* _What needs to be done_: Give the entries again exactly. Skip the pictures.
::::::::::
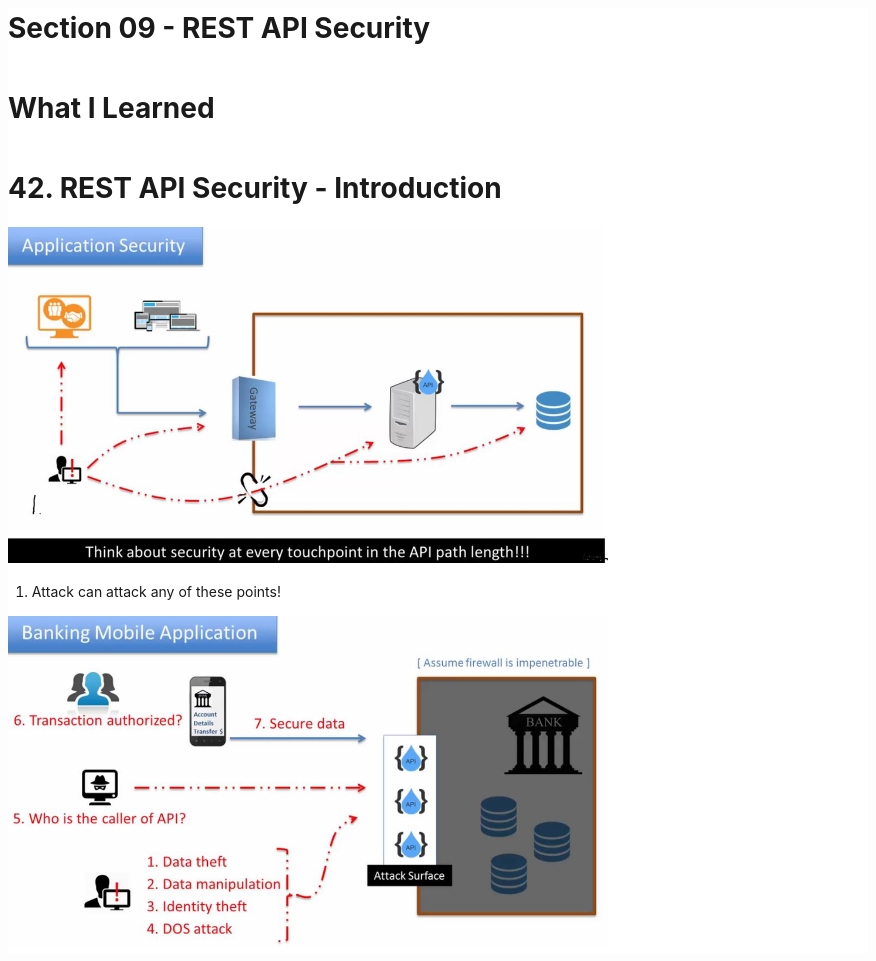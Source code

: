 # Section 09 - REST API Security

# What I Learned

# 42. REST API Security - Introduction

<img src="APIsecurity.JPG" alt="alt text" width="600"/>

1. Attack can attack any of these points!

<img src="bankingMobileApp.JPG" alt="alt text" width="600"/>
::::::::::
* _Output below_:
Source code

: # Section 09 - REST API Security

# What I Learned

# 42. REST API Security - Introduction

<img src="APIsecurity.JPG" alt="alt text" width="600"/>

1. Attack can attack any of these points!

<img src="bankingMobileApp.JPG" alt="alt text" width="600"/>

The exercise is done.